• **WHAT IS NEEDED**:
Copy out all of the data that follows, exactly as it appears.

• **PROVIDED RECORDS**:

[Start of Attachment]

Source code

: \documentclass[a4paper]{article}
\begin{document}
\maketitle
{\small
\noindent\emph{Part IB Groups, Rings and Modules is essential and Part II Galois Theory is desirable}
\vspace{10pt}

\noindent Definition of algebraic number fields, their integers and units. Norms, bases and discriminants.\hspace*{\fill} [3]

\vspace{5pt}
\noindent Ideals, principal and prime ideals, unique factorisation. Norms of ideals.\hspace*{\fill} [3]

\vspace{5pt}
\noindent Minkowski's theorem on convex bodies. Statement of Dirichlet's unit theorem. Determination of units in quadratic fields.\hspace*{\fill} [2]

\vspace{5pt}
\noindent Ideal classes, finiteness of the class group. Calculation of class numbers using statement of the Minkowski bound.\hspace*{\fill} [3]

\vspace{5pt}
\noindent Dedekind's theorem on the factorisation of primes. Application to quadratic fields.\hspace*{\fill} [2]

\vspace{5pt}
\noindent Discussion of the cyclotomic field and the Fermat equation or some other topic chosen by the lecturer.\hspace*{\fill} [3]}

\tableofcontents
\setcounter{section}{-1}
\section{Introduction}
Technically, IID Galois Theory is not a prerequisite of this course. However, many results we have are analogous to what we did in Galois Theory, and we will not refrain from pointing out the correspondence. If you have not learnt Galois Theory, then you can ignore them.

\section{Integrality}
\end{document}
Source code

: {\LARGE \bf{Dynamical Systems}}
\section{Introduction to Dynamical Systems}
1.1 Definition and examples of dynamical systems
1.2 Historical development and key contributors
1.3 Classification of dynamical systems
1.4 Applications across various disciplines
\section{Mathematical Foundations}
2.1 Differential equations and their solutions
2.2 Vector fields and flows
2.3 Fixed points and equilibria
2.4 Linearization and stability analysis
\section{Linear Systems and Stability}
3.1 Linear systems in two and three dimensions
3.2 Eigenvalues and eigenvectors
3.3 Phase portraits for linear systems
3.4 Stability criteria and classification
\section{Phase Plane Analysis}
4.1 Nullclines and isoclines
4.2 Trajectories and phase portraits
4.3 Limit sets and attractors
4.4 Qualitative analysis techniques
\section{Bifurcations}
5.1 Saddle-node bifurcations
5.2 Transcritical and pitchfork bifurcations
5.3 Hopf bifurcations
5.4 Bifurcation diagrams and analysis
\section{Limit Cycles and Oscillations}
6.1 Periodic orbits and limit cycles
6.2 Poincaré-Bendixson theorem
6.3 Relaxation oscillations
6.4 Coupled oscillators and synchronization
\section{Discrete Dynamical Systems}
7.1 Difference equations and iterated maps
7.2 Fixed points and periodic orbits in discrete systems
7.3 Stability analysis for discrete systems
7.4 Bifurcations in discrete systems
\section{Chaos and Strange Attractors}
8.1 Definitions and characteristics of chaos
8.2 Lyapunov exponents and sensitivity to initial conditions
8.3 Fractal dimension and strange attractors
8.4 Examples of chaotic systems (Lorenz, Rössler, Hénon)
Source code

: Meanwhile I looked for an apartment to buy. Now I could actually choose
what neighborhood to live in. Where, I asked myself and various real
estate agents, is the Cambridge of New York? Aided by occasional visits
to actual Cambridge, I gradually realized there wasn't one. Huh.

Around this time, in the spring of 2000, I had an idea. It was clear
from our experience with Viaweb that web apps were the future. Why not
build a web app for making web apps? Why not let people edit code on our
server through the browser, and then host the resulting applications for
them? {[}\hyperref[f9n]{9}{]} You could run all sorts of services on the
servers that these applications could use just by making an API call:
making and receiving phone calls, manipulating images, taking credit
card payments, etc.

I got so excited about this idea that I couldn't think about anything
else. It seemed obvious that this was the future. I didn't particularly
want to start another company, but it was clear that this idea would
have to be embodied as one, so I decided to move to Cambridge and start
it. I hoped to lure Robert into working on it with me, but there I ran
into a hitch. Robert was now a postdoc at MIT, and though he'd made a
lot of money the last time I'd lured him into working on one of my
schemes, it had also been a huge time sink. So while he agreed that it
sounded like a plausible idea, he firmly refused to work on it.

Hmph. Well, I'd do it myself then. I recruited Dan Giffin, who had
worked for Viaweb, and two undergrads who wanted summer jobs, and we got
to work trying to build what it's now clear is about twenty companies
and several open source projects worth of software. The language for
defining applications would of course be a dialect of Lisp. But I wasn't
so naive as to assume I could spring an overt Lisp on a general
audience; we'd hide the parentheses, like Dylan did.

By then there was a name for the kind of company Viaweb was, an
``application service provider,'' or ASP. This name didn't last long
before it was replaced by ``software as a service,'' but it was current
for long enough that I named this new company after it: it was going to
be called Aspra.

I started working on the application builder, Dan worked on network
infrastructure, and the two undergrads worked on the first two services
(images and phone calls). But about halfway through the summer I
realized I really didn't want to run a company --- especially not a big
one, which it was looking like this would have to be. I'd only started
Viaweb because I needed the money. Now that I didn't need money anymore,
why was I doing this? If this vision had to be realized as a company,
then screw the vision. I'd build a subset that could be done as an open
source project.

[End of Attachment]

• **SOLUTION TO THIS TASK**:
Source code

: \documentclass[a4paper]{article}
\begin{document}
\maketitle
{\small
\noindent\emph{Part IB Groups, Rings and Modules is essential and Part II Galois Theory is desirable}
\vspace{10pt}

\noindent Definition of algebraic number fields, their integers and units. Norms, bases and discriminants.\hspace*{\fill} [3]

\vspace{5pt}
\noindent Ideals, principal and prime ideals, unique factorisation. Norms of ideals.\hspace*{\fill} [3]

\vspace{5pt}
\noindent Minkowski's theorem on convex bodies. Statement of Dirichlet's unit theorem. Determination of units in quadratic fields.\hspace*{\fill} [2]

\vspace{5pt}
\noindent Ideal classes, finiteness of the class group. Calculation of class numbers using statement of the Minkowski bound.\hspace*{\fill} [3]

\vspace{5pt}
\noindent Dedekind's theorem on the factorisation of primes. Application to quadratic fields.\hspace*{\fill} [2]

\vspace{5pt}
\noindent Discussion of the cyclotomic field and the Fermat equation or some other topic chosen by the lecturer.\hspace*{\fill} [3]}

\tableofcontents
\setcounter{section}{-1}
\section{Introduction}
Technically, IID Galois Theory is not a prerequisite of this course. However, many results we have are analogous to what we did in Galois Theory, and we will not refrain from pointing out the correspondence. If you have not learnt Galois Theory, then you can ignore them.

\section{Integrality}
\end{document}
Source code

: {\LARGE \bf{Dynamical Systems}}
\section{Introduction to Dynamical Systems}
1.1 Definition and examples of dynamical systems
1.2 Historical development and key contributors
1.3 Classification of dynamical systems
1.4 Applications across various disciplines
\section{Mathematical Foundations}
2.1 Differential equations and their solutions
2.2 Vector fields and flows
2.3 Fixed points and equilibria
2.4 Linearization and stability analysis
\section{Linear Systems and Stability}
3.1 Linear systems in two and three dimensions
3.2 Eigenvalues and eigenvectors
3.3 Phase portraits for linear systems
3.4 Stability criteria and classification
\section{Phase Plane Analysis}
4.1 Nullclines and isoclines
4.2 Trajectories and phase portraits
4.3 Limit sets and attractors
4.4 Qualitative analysis techniques
\section{Bifurcations}
5.1 Saddle-node bifurcations
5.2 Transcritical and pitchfork bifurcations
5.3 Hopf bifurcations
5.4 Bifurcation diagrams and analysis
\section{Limit Cycles and Oscillations}
6.1 Periodic orbits and limit cycles
6.2 Poincaré-Bendixson theorem
6.3 Relaxation oscillations
6.4 Coupled oscillators and synchronization
\section{Discrete Dynamical Systems}
7.1 Difference equations and iterated maps
7.2 Fixed points and periodic orbits in discrete systems
7.3 Stability analysis for discrete systems
7.4 Bifurcations in discrete systems
\section{Chaos and Strange Attractors}
8.1 Definitions and characteristics of chaos
8.2 Lyapunov exponents and sensitivity to initial conditions
8.3 Fractal dimension and strange attractors
8.4 Examples of chaotic systems (Lorenz, Rössler, Hénon)
Source code

: Meanwhile I looked for an apartment to buy. Now I could actually choose
what neighborhood to live in. Where, I asked myself and various real
estate agents, is the Cambridge of New York? Aided by occasional visits
to actual Cambridge, I gradually realized there wasn't one. Huh.

Around this time, in the spring of 2000, I had an idea. It was clear
from our experience with Viaweb that web apps were the future. Why not
build a web app for making web apps? Why not let people edit code on our
server through the browser, and then host the resulting applications for
them? {[}\hyperref[f9n]{9}{]} You could run all sorts of services on the
servers that these applications could use just by making an API call:
making and receiving phone calls, manipulating images, taking credit
card payments, etc.

I got so excited about this idea that I couldn't think about anything
else. It seemed obvious that this was the future. I didn't particularly
want to start another company, but it was clear that this idea would
have to be embodied as one, so I decided to move to Cambridge and start
it. I hoped to lure Robert into working on it with me, but there I ran
into a hitch. Robert was now a postdoc at MIT, and though he'd made a
lot of money the last time I'd lured him into working on one of my
schemes, it had also been a huge time sink. So while he agreed that it
sounded like a plausible idea, he firmly refused to work on it.

Hmph. Well, I'd do it myself then. I recruited Dan Giffin, who had
worked for Viaweb, and two undergrads who wanted summer jobs, and we got
to work trying to build what it's now clear is about twenty companies
and several open source projects worth of software. The language for
defining applications would of course be a dialect of Lisp. But I wasn't
so naive as to assume I could spring an overt Lisp on a general
audience; we'd hide the parentheses, like Dylan did.

By then there was a name for the kind of company Viaweb was, an
``application service provider,'' or ASP. This name didn't last long
before it was replaced by ``software as a service,'' but it was current
for long enough that I named this new company after it: it was going to
be called Aspra.

I started working on the application builder, Dan worked on network
infrastructure, and the two undergrads worked on the first two services
(images and phone calls). But about halfway through the summer I
realized I really didn't want to run a company --- especially not a big
one, which it was looking like this would have to be. I'd only started
Viaweb because I needed the money. Now that I didn't need money anymore,
why was I doing this? If this vision had to be realized as a company,
then screw the vision. I'd build a subset that could be done as an open
source project.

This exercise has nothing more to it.